Not quite -- inverting (multiplying by -1) -32768 results in -32768. Invert all the bits, and add 1.

Meaning all -1s are inverted to 2, and there will be no 1s? Btw, the way xnor described it is how e.g. Audition inverts.

Chris
If I don't reply to your reply, it means I agree with you.

Interesting Histograms.

Reply #49
0.5lsb is an issue for spectrum analysis, and in principle, might also exacerbate potential stability issues in lowpass filters. But more importantly, ITS JUST WRONG.
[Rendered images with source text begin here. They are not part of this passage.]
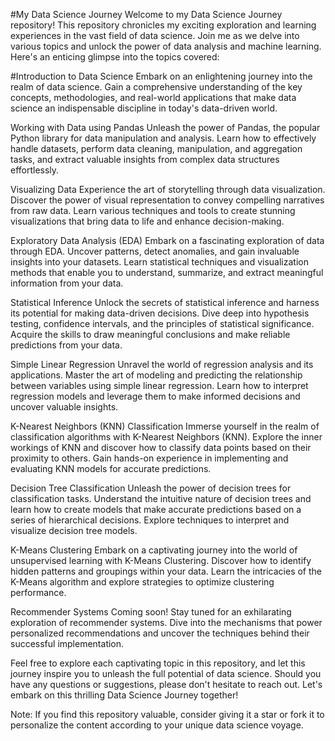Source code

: #My Data Science Journey
Welcome to my Data Science Journey repository! This repository chronicles my exciting exploration and learning experiences in the vast field of data science. Join me as we delve into various topics and unlock the power of data analysis and machine learning. Here's an enticing glimpse into the topics covered:

#Introduction to Data Science
Embark on an enlightening journey into the realm of data science. Gain a comprehensive understanding of the key concepts, methodologies, and real-world applications that make data science an indispensable discipline in today's data-driven world.

Working with Data using Pandas
Unleash the power of Pandas, the popular Python library for data manipulation and analysis. Learn how to effectively handle datasets, perform data cleaning, manipulation, and aggregation tasks, and extract valuable insights from complex data structures effortlessly.

Visualizing Data
Experience the art of storytelling through data visualization. Discover the power of visual representation to convey compelling narratives from raw data. Learn various techniques and tools to create stunning visualizations that bring data to life and enhance decision-making.

Exploratory Data Analysis (EDA)
Embark on a fascinating exploration of data through EDA. Uncover patterns, detect anomalies, and gain invaluable insights into your datasets. Learn statistical techniques and visualization methods that enable you to understand, summarize, and extract meaningful information from your data.

Statistical Inference
Unlock the secrets of statistical inference and harness its potential for making data-driven decisions. Dive deep into hypothesis testing, confidence intervals, and the principles of statistical significance. Acquire the skills to draw meaningful conclusions and make reliable predictions from your data.

Simple Linear Regression
Unravel the world of regression analysis and its applications. Master the art of modeling and predicting the relationship between variables using simple linear regression. Learn how to interpret regression models and leverage them to make informed decisions and uncover valuable insights.

K-Nearest Neighbors (KNN) Classification
Immerse yourself in the realm of classification algorithms with K-Nearest Neighbors (KNN). Explore the inner workings of KNN and discover how to classify data points based on their proximity to others. Gain hands-on experience in implementing and evaluating KNN models for accurate predictions.

Decision Tree Classification
Unleash the power of decision trees for classification tasks. Understand the intuitive nature of decision trees and learn how to create models that make accurate predictions based on a series of hierarchical decisions. Explore techniques to interpret and visualize decision tree models.

K-Means Clustering
Embark on a captivating journey into the world of unsupervised learning with K-Means Clustering. Discover how to identify hidden patterns and groupings within your data. Learn the intricacies of the K-Means algorithm and explore strategies to optimize clustering performance.

Recommender Systems
Coming soon! Stay tuned for an exhilarating exploration of recommender systems. Dive into the mechanisms that power personalized recommendations and uncover the techniques behind their successful implementation.

Feel free to explore each captivating topic in this repository, and let this journey inspire you to unleash the full potential of data science. Should you have any questions or suggestions, please don't hesitate to reach out. Let's embark on this thrilling Data Science Journey together!

Note: If you find this repository valuable, consider giving it a star or fork it to personalize the content according to your unique data science voyage.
Indeed, hence the discussion—it's a small but annoying issue if it's not handled consistently.

Quote
PCM cannot represent exactly +1.0, it's as simple as that. The valid range is -1.0 <= y < +1.0 where 1.0 maps to 2^(nbits-1).
Anything above that range is simply clipped to the highest possible value, so inverting -32768 results in +32767.

Not quite -- inverting (multiplying by -1) -32768 results in -32768. Invert all the bits, and add 1.

But that's also highly undesirable for DSP.

At the ADC, if there is no bias, inverting an analogue signal that converts to -32768 would produce an analogue signal that converts to 32767; digital inversion should give the same result (at the DAC output that is).

Quote
Quote
That is correct, and proper.
That is, after all, the definition. Yes. Really.

Can you provide a source for the definition?

The wikipedia entry for two's complement arithmetic?

It doesn't mention ADC/DAC biasing.  A better place to look might be IEC 60908 or somesuch.

If there is no ADC bias (and 16-bit ADC values are stored unmodified or with just the top bit flipped), then a valid DSP solution is:

Code: [Select]
float dsp_sample = (adc_sample + 0.5) / 32767.5;

If there is ½ LSB ADC bias then a valid DSP solution is:

Code: [Select]
float dsp_sample = adc_sample / 32767.0;

and -32768 is an unused value.  The code:

Code: [Select]
float dsp_sample = adc_sample / 32768.0;

doesn't seem to map to any real world ADC scenario.

In practice, as has been mentioned, recordings are made with headroom and probably have any DC-offset (w.r.t. digital 0) removed with post-processing; this however has the same result as biasing the ADC, which again means that -32768 should be an unused value.